I.e. $\Box (x \rightarrow \Box x)$
I want the box inside the brackets :).
Thanks for your clarification. If you think about Kripke frames, the logics under consideration are normal modal logics and hence you have the Distribution Axiom $\Box(p\rightarrow q)\rightarrow(\Box p\rightarrow\Box q)$. Since every normal modal logic is also closed under substitution and Modus Ponens, you can derive the rule that from $\Box(A\rightarrow B)$ you can conclude $(\Box A\rightarrow\Box B)$, so in your case from $\Box(x\rightarrow\Box x)$ you can derive $(\Box x\rightarrow\Box\Box x)$.
Some further cases.
Since tautologies are provable, we have $\vdash p\wedge q\rightarrow q$ and hence by the T axiom $\vdash\square (p\wedge q\rightarrow q)$. So in the context Stefan Geschke describes, $$\vdash\square (p\wedge q)\quad\Longrightarrow\quad \vdash\square p\wedge \square q\tag{1}$$ is a valid inference.
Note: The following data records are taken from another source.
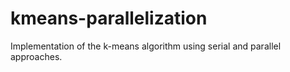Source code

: # kmeans-parallelization
Implementation of the k-means algorithm using serial and parallel approaches.
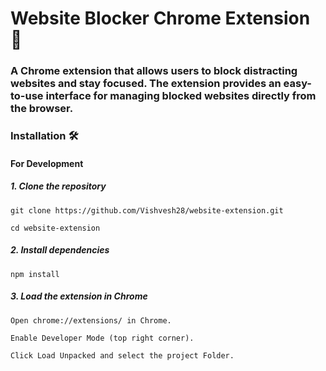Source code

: # Website Blocker Chrome Extension 🚀

### A Chrome extension that allows users to block distracting websites and stay focused. The extension provides an easy-to-use interface for managing blocked websites directly from the browser.

### Installation 🛠️

#### For Development

##### 1. Clone the repository
   
    git clone https://github.com/Vishvesh28/website-extension.git
   
    cd website-extension
   
##### 2. Install dependencies

    npm install
   
##### 3. Load the extension in Chrome

    Open chrome://extensions/ in Chrome.

    Enable Developer Mode (top right corner).

    Click Load Unpacked and select the project Folder.

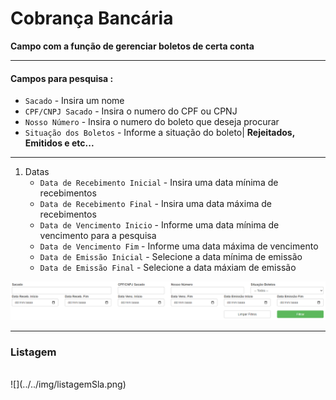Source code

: # Cobrança Bancária
**Campo com a função de gerenciar boletos de certa conta**
***

#### **Campos para pesquisa :**

* `Sacado` - Insira um nome
* `CPF/CNPJ Sacado` - Insira o numero do CPF ou CPNJ
* `Nosso Número` - Insira o numero do boleto que deseja procurar
* `Situação dos Boletos` - Informe a situação do boleto| **Rejeitados, Emitidos e etc...** 
***
1. Datas
    * `Data de Recebimento Inicial` - Insira uma data mínima de recebimentos
    * `Data de Recebimento Final` - Insira uma data máxima de recebimentos
    * `Data de Vencimento Inicio` - Informe uma data mínima de vencimento para a pesquisa
    * `Data de Vencimento Fim` - Informe uma data máxima de vencimento
    * `Data de Emissão Inicial` - Selecione a data mínima de emissão
    * `Data de Emissão Final` - Selecione a data máxiam de emissão

![](../../img/filtroBancario.png)
***

### **Listagem**
<br>
![](../../img/listagemSla.png)
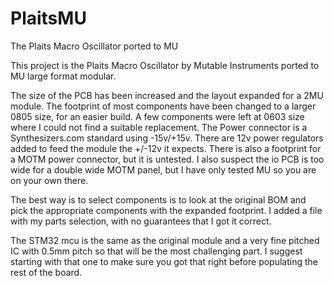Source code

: # PlaitsMU
The Plaits Macro Oscillator ported to MU

This project is the Plaits Macro Oscillator by Mutable Instruments ported to MU large format modular.

The size of the PCB has been increased and the layout expanded for a 2MU module.
The footprint of most components have been changed to a larger 0805 size, for an easier build.
A few components were left at 0603 size where I could not find a suitable replacement.
The Power connector is a Synthesizers.com standard using -15v/+15v.
There are 12v power regulators added to feed the module the +/-12v it expects.
There is also a footprint for a MOTM power connector, but it is untested. 
I also suspect the io PCB is too wide for a double wide MOTM panel, but I have only tested MU so you are on your own there.

The best way is to select components is to look at the original BOM and pick the appropriate components with the expanded footprint.
I added a file with my parts selection, with no guarantees that I got it correct.

The STM32 mcu is the same as the original module and a very fine pitched IC with 0.5mm pitch so that will be the most challenging part.
I suggest starting with that one to make sure you got that right before populating the rest of the board.

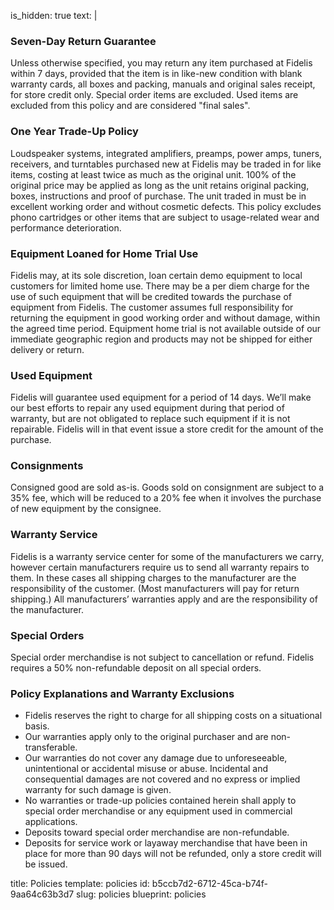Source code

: is_hidden: true
text: |
  <h3>Seven-Day Return Guarantee</h3><p>Unless
  otherwise specified, you may return any item purchased at Fidelis within 7
  days, provided that the item is in like-new condition with blank warranty cards, all
  boxes and packing, manuals and original sales receipt, for store credit only.
  Special order items are excluded. Used items are excluded from this policy and are considered "final sales".&nbsp;</p><h3>One Year Trade-Up Policy</h3><p>Loudspeaker
  systems, integrated amplifiers, preamps, power amps, tuners, receivers, and
  turntables purchased new at Fidelis may be traded in for like items, costing at
  least twice as much as the original unit. 100% of the original price may be
  applied as long as the unit retains original packing, boxes, instructions and
  proof of purchase. The unit traded in must be in excellent working order and
  without cosmetic defects. This policy excludes phono cartridges or other items that are subject to usage-related wear and performance deterioration.</p><h3>Equipment Loaned for Home Trial Use</h3><p>Fidelis
  may, at its sole discretion, loan certain demo equipment to local customers for
  limited home use. There may be a per diem charge for the use of such equipment
  that will be credited towards the purchase of equipment from Fidelis. The
  customer assumes full responsibility for returning the equipment in good
  working order and without damage, within the agreed time period. Equipment home trial is not available outside of our immediate geographic region and products may not be shipped for either delivery or return.</p><h3>Used Equipment</h3><p>Fidelis
  will guarantee used equipment for a period of 14 days. We’ll make our best
  efforts to repair any used equipment during that period of warranty, but are
  not obligated to replace such equipment if it is not repairable. Fidelis will
  in that event issue a store credit for the amount of the purchase.</p><h3>Consignments</h3><p>Consigned
  good are sold as-is. Goods sold on consignment are subject to a 35% fee, which
  will be reduced to a 20% fee when it involves the purchase of new equipment by
  the consignee.</p><h3>Warranty Service</h3><p>Fidelis
  is a warranty service center for some of the manufacturers we carry, however
  certain manufacturers require us to send all warranty repairs to them. In these
  cases all shipping charges to the manufacturer are the responsibility of the
  customer. (Most manufacturers will pay for return shipping.) All manufacturers’
  warranties apply and are the responsibility of the manufacturer.</p><h3>Special Orders</h3><p>Special
  order merchandise is not subject to cancellation or refund. Fidelis requires a
  50% non-refundable deposit on all special orders.</p><h3>Policy Explanations and Warranty Exclusions</h3><ul><li>Fidelis reserves the right to
       charge for all shipping costs on a situational basis.</li><li>Our warranties apply only to
       the original purchaser and are non-transferable.</li><li>Our warranties do not cover
       any damage due to unforeseeable, unintentional or accidental misuse or
       abuse. Incidental and consequential damages are not covered and no express
       or implied warranty for such damage is given.</li><li>No warranties or trade-up
       policies contained herein shall apply to special order merchandise or any
       equipment used in commercial applications.</li><li>Deposits toward special order
       merchandise are non-refundable.</li><li>Deposits for service work or
       layaway merchandise that have been in place for more than 90 days will not
       be refunded, only a store credit will be issued.</li></ul>
title: Policies
template: policies
id: b5ccb7d2-6712-45ca-b74f-9aa64c63b3d7
slug: policies
blueprint: policies
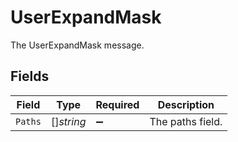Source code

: # UserExpandMask

The UserExpandMask message.


## Fields

| Field              | Type               | Required           | Description        |
| ------------------ | ------------------ | ------------------ | ------------------ |
| `Paths`            | []*string*         | :heavy_minus_sign: | The paths field.   |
On the other hand, $$\vdash\square (p\vee q)\quad\Longrightarrow\quad \vdash\square p\vee \square q\tag{2}$$ is not a valid inference; consider for example $$\vdash\square (p\vee \neg p),\quad\text{but}\quad \not\vdash\square p\vee \square \neg p$$
So $\square$ works essentially like a $\forall$ quantifier.
[](p -> []p) <-> (<>p -> []p).
[]([]p -> p) <-> ([]p -> []p).
<>(p -> []p) <-> ([]p -> []p).
<>([]p -> p) <-> ([]p -> <>p).
[](<>p -> p) <-> (<>p -> []p).
[](p -> <>p) <-> (<>p -> <>p).
<>(<>p -> p) <-> (<>p -> <>p).
<>(p -> <>p) <-> ([]p -> <>p).
[](<>p -> []p) <-> <>(<>p -> []p) <-> (<>p -> []p).
<>(p v q) <-> (<>p v <>q).
[](p & q) <-> ([]p & []q).
The above are theorems of S5.